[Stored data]
:::

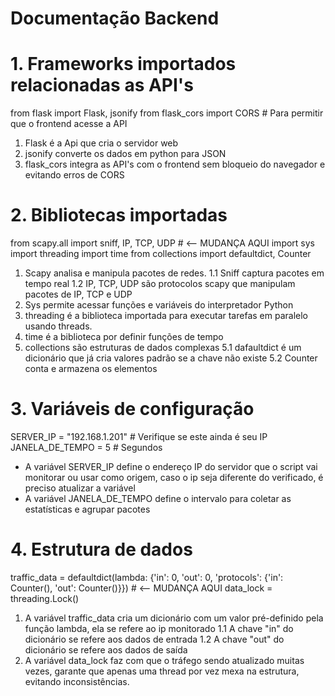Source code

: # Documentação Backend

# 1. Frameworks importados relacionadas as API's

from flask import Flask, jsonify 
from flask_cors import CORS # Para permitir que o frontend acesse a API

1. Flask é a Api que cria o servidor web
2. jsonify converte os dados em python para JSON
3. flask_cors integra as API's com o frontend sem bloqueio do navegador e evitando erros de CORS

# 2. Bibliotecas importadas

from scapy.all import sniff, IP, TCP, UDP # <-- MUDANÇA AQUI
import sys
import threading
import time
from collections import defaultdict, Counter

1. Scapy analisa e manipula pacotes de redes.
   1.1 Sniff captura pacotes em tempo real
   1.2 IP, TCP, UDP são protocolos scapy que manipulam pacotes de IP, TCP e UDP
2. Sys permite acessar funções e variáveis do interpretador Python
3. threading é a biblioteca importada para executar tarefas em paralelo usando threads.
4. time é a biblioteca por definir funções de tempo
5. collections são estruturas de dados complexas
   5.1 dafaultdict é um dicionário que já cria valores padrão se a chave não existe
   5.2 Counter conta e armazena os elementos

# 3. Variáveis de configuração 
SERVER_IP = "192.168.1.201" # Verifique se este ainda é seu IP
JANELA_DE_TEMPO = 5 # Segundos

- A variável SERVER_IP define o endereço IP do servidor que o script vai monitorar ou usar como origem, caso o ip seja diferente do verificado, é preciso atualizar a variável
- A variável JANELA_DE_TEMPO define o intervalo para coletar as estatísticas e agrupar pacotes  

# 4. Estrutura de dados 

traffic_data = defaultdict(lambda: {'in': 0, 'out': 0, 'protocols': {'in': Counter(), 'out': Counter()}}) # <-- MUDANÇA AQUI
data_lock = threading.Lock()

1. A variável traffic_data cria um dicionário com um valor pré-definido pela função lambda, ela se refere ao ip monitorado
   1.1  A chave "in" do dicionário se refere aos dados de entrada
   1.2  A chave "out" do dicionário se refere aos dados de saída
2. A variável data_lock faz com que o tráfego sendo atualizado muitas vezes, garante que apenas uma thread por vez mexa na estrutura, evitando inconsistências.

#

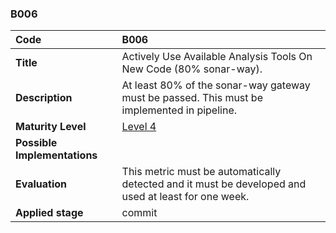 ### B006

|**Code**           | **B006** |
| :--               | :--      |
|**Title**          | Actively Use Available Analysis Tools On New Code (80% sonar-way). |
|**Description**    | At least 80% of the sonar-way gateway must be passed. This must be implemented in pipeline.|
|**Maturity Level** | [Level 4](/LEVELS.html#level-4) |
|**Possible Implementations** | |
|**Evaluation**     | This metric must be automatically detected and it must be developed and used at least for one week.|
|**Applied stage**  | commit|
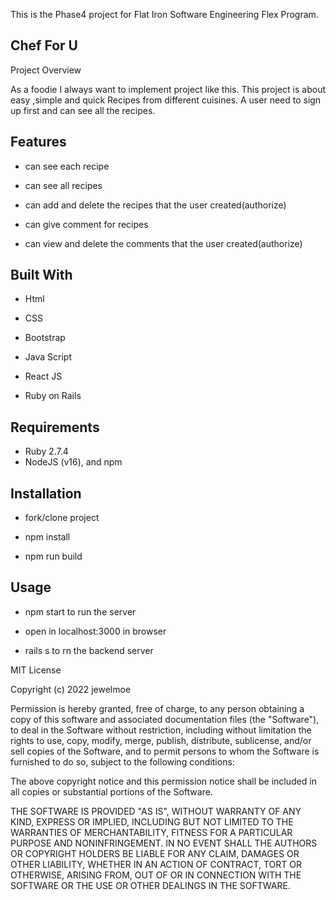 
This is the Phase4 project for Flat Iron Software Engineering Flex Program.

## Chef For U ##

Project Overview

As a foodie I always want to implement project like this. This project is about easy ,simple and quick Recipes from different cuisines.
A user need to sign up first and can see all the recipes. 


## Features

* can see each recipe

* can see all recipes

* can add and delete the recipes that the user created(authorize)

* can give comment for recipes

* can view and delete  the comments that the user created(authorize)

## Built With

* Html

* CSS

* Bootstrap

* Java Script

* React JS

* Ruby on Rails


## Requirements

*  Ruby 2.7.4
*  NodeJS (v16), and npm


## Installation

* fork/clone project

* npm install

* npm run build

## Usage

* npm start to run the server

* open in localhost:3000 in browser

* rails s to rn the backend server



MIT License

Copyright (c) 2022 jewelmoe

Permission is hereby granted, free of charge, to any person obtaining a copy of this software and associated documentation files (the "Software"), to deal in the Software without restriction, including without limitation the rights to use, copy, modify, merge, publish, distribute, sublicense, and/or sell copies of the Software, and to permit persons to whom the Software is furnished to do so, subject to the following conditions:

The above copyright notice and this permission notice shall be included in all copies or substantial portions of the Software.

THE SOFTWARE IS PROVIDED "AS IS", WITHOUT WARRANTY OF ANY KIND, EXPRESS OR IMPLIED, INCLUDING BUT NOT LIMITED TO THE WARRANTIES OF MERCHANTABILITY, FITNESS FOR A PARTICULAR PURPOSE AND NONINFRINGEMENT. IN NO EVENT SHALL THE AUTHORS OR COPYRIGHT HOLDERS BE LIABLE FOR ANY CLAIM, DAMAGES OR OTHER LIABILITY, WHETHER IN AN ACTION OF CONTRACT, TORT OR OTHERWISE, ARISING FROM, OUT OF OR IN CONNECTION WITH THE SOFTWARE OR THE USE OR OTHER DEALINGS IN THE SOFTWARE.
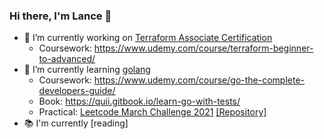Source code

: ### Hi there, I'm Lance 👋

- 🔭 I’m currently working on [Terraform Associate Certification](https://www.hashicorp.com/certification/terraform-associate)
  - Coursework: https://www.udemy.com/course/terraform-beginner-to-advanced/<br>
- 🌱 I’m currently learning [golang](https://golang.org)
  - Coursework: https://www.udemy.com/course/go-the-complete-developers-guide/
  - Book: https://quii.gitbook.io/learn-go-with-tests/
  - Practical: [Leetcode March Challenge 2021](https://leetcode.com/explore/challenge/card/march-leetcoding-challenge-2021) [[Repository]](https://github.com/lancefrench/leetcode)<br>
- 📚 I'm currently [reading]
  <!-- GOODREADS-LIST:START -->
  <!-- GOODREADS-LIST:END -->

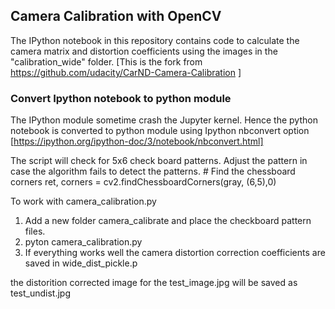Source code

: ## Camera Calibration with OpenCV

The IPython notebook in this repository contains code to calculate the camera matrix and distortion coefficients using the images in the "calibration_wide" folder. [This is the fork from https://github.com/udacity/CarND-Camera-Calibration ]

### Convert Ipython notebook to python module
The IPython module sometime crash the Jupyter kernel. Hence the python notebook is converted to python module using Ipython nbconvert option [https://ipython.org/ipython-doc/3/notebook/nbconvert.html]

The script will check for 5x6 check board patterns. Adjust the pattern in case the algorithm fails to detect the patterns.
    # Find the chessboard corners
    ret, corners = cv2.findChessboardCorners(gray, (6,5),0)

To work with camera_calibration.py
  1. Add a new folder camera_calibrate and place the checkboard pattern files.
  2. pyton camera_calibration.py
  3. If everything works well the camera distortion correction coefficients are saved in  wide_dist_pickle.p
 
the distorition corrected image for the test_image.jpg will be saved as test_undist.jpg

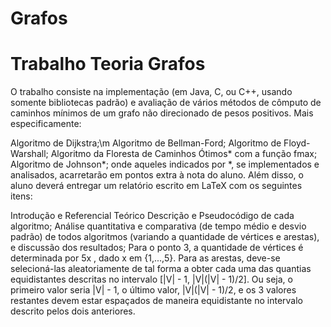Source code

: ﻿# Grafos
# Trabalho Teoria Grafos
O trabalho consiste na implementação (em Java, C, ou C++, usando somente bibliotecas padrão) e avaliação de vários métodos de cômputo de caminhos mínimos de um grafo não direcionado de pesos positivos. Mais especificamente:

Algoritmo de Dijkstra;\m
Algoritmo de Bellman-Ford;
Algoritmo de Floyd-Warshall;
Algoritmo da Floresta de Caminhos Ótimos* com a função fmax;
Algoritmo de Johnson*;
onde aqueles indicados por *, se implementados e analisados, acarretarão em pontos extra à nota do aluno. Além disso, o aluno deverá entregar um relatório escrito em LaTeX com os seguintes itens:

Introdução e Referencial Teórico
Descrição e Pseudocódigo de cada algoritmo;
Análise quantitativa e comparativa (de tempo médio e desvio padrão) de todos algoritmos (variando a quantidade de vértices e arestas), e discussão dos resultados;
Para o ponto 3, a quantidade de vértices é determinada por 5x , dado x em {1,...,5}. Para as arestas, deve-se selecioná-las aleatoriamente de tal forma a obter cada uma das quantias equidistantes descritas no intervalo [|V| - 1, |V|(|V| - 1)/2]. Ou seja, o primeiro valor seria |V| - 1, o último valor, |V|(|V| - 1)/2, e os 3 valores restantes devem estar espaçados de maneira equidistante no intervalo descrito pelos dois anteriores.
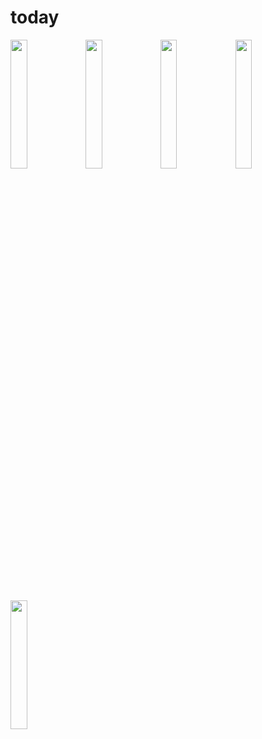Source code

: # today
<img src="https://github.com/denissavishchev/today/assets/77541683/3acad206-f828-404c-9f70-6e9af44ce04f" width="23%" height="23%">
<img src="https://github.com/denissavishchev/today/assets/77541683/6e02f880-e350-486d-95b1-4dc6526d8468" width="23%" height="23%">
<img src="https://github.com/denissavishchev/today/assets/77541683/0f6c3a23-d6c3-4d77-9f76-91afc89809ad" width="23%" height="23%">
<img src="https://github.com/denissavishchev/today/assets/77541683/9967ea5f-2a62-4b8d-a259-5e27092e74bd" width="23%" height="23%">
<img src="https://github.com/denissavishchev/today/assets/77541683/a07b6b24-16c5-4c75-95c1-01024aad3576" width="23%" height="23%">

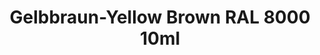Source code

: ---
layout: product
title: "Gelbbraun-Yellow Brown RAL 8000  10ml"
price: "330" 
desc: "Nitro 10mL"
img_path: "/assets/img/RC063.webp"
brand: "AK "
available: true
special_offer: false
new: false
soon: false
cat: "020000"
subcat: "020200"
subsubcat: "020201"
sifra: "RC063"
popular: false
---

:::

Reproduce, character for character, only the lines of the preceding data that start at the line with "Algoritmo de Floyd-Warshall;" and end at the line with "Análise quantitativa e", both included.

Algoritmo de Floyd-Warshall;
Algoritmo da Floresta de Caminhos Ótimos* com a função fmax;
Algoritmo de Johnson*;
onde aqueles indicados por *, se implementados e analisados, acarretarão em pontos extra à nota do aluno. Além disso, o aluno deverá entregar um relatório escrito em LaTeX com os seguintes itens:

Introdução e Referencial Teórico
Descrição e Pseudocódigo de cada algoritmo;
Análise quantitativa e comparativa (de tempo médio e desvio padrão) de todos algoritmos (variando a quantidade de vértices e arestas), e discussão dos resultados;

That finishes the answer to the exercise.